Seeking thoughts about the SCOTUS docket in the CJ Roberts era

With thanks to Dan and the other permanent members of the Prawfs family, I am so very pleased to have a guest stint here in order to discuss topics beyond the sentencing issues that are my obsession on my blog.   Though I suspect sports and the holiday season may be the subject of some future posts, I am especially eager to use my guest stint to generate discussion in the PrawfsBlawg universe about the federal judiciary and especially about (1) the first 5 years of the Roberts Court, and (2) the early work of Obama judges.
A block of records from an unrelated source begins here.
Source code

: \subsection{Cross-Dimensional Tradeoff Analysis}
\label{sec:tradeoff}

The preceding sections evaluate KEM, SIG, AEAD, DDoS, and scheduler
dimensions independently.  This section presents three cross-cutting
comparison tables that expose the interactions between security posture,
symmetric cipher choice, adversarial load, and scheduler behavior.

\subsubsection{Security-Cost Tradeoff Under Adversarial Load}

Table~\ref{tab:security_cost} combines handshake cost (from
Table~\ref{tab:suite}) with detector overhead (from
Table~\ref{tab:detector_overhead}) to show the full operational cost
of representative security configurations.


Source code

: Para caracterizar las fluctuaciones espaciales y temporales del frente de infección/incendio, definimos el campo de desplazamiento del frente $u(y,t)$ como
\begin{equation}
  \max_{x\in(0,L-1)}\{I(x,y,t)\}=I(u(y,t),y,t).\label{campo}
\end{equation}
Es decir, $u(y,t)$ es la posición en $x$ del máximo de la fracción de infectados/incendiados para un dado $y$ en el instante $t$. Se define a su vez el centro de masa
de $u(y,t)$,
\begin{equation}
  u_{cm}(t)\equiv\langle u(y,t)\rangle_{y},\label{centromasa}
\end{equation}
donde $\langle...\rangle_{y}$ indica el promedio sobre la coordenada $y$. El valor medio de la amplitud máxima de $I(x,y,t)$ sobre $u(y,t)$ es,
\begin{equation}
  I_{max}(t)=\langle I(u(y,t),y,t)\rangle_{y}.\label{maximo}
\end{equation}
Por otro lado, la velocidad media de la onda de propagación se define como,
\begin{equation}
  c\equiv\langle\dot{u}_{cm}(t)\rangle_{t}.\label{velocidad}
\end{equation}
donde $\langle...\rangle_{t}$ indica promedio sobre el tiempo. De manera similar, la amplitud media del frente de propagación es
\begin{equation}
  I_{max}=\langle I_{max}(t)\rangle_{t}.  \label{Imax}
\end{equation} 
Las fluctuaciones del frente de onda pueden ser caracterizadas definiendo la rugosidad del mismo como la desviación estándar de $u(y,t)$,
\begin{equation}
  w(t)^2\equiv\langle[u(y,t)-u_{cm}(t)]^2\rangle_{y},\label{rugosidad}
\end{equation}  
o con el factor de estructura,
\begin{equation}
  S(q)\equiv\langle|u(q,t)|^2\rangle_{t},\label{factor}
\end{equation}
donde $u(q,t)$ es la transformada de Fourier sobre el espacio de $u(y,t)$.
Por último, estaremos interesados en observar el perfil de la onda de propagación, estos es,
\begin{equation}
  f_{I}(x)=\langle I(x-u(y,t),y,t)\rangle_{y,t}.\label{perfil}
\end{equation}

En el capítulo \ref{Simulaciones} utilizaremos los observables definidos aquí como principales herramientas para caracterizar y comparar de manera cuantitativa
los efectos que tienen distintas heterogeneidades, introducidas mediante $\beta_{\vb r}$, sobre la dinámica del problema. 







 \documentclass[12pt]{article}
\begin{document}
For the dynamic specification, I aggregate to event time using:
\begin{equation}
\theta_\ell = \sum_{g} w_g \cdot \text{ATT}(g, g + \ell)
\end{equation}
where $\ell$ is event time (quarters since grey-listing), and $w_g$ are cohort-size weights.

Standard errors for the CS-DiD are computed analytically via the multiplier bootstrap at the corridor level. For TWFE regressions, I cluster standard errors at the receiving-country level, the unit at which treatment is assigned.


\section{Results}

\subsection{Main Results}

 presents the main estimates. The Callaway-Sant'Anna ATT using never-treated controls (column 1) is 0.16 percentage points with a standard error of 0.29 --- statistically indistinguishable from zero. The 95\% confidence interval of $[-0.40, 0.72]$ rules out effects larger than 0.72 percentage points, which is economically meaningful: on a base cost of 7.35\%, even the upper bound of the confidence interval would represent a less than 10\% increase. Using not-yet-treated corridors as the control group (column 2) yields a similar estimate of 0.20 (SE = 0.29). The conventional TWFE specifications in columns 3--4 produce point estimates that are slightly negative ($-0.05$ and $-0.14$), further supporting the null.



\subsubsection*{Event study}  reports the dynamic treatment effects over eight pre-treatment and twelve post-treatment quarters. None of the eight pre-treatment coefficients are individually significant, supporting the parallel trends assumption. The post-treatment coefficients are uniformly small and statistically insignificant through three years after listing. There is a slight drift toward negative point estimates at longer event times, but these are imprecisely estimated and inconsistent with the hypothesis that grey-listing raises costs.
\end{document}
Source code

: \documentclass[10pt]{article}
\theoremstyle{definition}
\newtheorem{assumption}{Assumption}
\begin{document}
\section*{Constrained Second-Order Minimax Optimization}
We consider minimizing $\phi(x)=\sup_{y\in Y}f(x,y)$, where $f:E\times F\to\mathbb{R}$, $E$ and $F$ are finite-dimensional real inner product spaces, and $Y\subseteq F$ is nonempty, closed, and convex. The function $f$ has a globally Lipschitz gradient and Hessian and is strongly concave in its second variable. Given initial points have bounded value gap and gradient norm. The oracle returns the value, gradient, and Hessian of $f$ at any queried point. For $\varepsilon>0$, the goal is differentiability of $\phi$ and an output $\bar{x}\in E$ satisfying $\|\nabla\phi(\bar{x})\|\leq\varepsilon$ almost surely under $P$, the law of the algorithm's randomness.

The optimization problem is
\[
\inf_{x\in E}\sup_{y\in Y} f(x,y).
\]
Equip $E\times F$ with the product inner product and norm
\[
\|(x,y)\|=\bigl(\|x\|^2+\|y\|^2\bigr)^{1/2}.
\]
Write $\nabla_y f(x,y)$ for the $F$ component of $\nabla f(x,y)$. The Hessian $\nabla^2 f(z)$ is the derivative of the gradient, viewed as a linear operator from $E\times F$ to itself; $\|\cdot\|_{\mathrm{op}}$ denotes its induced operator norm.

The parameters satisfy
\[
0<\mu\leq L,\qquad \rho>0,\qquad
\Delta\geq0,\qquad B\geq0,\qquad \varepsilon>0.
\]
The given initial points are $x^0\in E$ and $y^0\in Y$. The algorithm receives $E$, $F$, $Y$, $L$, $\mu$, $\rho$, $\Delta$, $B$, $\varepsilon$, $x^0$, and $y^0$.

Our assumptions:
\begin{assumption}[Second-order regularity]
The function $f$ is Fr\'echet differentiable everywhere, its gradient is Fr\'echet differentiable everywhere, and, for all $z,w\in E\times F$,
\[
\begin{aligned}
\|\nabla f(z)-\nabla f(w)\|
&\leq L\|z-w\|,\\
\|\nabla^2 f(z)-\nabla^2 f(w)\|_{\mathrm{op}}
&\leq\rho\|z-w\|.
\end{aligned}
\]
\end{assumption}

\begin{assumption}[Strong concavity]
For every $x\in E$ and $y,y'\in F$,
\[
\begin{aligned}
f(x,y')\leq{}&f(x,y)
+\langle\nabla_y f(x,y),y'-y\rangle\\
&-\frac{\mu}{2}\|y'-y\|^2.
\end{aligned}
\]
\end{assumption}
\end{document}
As the title of this post reveals, I want to start by seeking thoughts about the size and nature of the Supreme Court docket during the early Roberts era.  I recall the Chief Justice during his 2005 confirmation hearing suggest that the Court's docket had shrunk a bit too much during the prior decade.   But, as this chart from SCOTUSblog reveals, the number of SCOTUS decisions over the last five years has been largely in line with the prior five.   Though I doubt there is a perfect size for the SCOTUS docket, I do feel that it might benefit the work of the Court if it took more cases (and then perhaps wrote less when resolving some them).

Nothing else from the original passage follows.